§ **Task goal**
From the records below, please repeat exactly the line that has "## Other Annotations", the line that has "compatibility with uberon", and every line between them, and nothing else.

Saved data entries:
===
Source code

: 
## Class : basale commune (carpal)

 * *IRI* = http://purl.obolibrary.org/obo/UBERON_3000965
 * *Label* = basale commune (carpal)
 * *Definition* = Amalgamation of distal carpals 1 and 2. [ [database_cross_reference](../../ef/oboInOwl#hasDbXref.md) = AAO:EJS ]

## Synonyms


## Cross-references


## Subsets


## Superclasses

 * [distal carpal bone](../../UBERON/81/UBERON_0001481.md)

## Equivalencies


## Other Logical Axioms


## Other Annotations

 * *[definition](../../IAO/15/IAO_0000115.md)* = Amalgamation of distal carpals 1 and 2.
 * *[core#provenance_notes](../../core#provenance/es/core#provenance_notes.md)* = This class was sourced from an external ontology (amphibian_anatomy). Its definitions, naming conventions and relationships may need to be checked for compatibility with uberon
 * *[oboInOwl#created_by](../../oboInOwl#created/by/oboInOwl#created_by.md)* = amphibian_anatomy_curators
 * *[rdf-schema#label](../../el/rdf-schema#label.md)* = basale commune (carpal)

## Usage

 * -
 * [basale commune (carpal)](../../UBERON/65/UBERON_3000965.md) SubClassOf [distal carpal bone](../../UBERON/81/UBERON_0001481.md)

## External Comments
===
§ **Finished exercise**
## Other Annotations

 * *[definition](../../IAO/15/IAO_0000115.md)* = Amalgamation of distal carpals 1 and 2.
 * *[core#provenance_notes](../../core#provenance/es/core#provenance_notes.md)* = This class was sourced from an external ontology (amphibian_anatomy). Its definitions, naming conventions and relationships may need to be checked for compatibility with uberon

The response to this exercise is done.